出ないだろうと思っていた。 それが、意外にも!!

 驚くような話を聞くことが出来たのだ。


 編集委員氏の話は要約すると

「サブプライム問題を含めて、アメリカだけでなく、世界中で大きなバブルが崩壊してしまったので、これからの世界経済は今後、数年間、非常に厳しい状況から抜け出せない!!」

という、日経新聞では、お目にかかれない驚くべき内容だった。


 とりわけ、日本のバブル崩壊の事例に照らしてGDPと銀行貸出残高の大きな乖離から編集委員氏が推計したアメリカのバブルの総額は、なんと380兆円!!にもなると言う。


 そんなこと、日経新聞で見たことないよと私は思わず叫びたかったほどだ。


(通常は、経済活動を示すGDPとそれを資金面で支える銀行の融資残高は、同じように動きます。
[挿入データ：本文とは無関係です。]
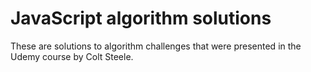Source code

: # JavaScript algorithm solutions

These are solutions to algorithm challenges that were presented in the Udemy course by Colt Steele.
しかし、日本のバブルの時には、実体の経済活動とは無関係のごとく銀行貸出残高が急増し、株式や不動産へ融資されたのです。その結果、日本の銀行貸出残高は、GDPより約250兆円も多くなってしまいました。その250兆円こそ、その後、日本を苦しめ続けたバブルの正体だったのです)。


 アメリカだけでも、380兆円のバブルが崩壊した!!という天下の日経新聞の編集委員氏の話に会場は文字通り凍りつき、静まりかえってしまいました。聴衆のあまりの呆然自失の様子に、今度は、編集委員氏が慌ててしまい、「今の話は忘れてくださいね。」と話題をすぐに変えてしまったほどであった。
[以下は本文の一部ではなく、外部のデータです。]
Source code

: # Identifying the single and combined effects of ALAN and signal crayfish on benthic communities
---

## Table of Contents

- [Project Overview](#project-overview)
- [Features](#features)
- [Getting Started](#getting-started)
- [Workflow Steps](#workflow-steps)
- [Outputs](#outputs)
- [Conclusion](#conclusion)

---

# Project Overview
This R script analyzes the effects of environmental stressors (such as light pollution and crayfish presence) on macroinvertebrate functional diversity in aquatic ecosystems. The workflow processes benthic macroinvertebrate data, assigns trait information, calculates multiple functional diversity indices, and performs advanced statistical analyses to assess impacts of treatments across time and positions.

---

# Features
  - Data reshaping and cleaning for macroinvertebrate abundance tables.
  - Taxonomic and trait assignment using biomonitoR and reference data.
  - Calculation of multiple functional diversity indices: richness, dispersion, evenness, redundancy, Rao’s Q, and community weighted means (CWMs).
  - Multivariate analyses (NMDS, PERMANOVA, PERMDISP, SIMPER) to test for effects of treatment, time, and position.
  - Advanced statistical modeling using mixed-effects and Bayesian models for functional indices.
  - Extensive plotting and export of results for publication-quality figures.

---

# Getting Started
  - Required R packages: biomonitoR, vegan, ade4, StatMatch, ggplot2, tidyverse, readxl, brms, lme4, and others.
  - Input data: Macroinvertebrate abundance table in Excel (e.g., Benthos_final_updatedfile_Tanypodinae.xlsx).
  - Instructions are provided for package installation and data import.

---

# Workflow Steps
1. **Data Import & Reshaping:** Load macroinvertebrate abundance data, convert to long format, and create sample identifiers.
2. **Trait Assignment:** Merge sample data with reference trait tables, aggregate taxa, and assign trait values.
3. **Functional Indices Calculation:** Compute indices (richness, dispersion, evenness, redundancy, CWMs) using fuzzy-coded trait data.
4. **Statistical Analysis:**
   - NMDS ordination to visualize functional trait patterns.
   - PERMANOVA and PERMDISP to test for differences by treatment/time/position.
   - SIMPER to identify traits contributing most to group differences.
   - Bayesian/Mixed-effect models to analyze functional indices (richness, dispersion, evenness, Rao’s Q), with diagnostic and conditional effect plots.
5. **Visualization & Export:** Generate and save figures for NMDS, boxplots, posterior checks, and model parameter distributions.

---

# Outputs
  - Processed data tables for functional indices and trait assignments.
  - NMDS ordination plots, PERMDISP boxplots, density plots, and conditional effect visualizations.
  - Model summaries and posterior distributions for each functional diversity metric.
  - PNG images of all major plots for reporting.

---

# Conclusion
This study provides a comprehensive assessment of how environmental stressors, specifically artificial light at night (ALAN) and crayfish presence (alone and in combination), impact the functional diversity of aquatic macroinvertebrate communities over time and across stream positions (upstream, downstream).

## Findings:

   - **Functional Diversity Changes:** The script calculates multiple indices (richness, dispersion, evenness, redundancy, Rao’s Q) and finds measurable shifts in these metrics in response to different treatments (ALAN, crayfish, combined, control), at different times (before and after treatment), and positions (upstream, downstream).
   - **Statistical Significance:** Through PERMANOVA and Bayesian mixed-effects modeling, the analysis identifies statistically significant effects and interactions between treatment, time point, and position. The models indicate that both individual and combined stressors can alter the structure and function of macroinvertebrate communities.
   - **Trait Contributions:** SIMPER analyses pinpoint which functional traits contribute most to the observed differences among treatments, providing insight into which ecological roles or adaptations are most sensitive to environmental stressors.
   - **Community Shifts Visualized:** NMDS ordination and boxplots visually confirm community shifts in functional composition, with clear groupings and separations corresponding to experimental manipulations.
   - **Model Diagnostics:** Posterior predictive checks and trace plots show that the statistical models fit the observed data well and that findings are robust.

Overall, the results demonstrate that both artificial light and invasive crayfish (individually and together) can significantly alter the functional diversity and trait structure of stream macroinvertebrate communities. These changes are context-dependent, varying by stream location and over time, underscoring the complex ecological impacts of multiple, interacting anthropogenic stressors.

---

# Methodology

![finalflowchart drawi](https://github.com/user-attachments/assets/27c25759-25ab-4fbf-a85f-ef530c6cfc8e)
 その後、かの編集委員氏は、厳しい話は抜きで講演を終えた。


私は、どうしても納得がいかなかった。サブプライムローンのニュースが、初めて、日本の新聞等で報道されたのは、2007年8月のBNPパリバショックであったが、日経新聞でも、その後、それが一大事であるような記事にはお目にかかれかったからだ。
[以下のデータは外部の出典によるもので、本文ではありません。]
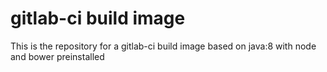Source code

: # gitlab-ci build image

This is the repository for a gitlab-ci build image based on java:8 with node and bower preinstalled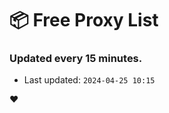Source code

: # :package: Free Proxy List
### Updated every 15 minutes.

- Last updated: `2024-04-25 10:15`

:heart:
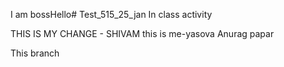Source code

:I am bossHello# Test_515_25_jan
In class activity

THIS IS MY CHANGE - SHIVAM
this is me-yasova
Anurag papar


This branch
そこで、講演を終えた、かの編集委員氏の所へ歩み寄り、失礼をも省みず、厳しい質問をぶつけた。


私「BNPパリバショックの後も、日経新聞さんの論調は一貫して、サブプライムローン問題は、それほど大きな問題ではない。という調子でしたよね」



編集委員氏(苦しそうに小声で)「ええ・・・そうでしたね。」


私「しかし、あれから半年しか経っていないのに、今日は、世界中が同時バブル崩壊でこれから大変な苦しみを味わう、という話をされたのはどうしてですか? このような大事だとわからなかったのですか? それとも、わかってても、新聞には書けなかったのですか?」


編集委員氏(1分間の沈黙の後、苦悩にゆがんだ顔で苦しそうに絞り出すような声で)「世界中で、大変なことが起きたということはわかっていました。でも、それが具体的にどのくらいとか、どのように影響を与えるということがはっきりしないと新聞には書けないんです。また、万一、記事にしても、上の方がオーケーしてくれないんです。多くの世の中の人や企業を変に動揺をさせることはできませんからね。」


これ以上は、あまりにも礼を失うと感じ、また、自分に都合の悪いことでも正直に告白してくれた編集委員氏に謝意を示して、私は会場を後にした。


帰り道で「新聞の紙面の裏を読め」という格言が私の頭をよぎったのであった。


ちなみに、今、日経で比較的、世界経済の実態を比較的本音で書いているなと思えるのは、夕刊の目立たない場所にあるコラム「ウォール街ランドアップ」である。 興味のある人は見てみてください。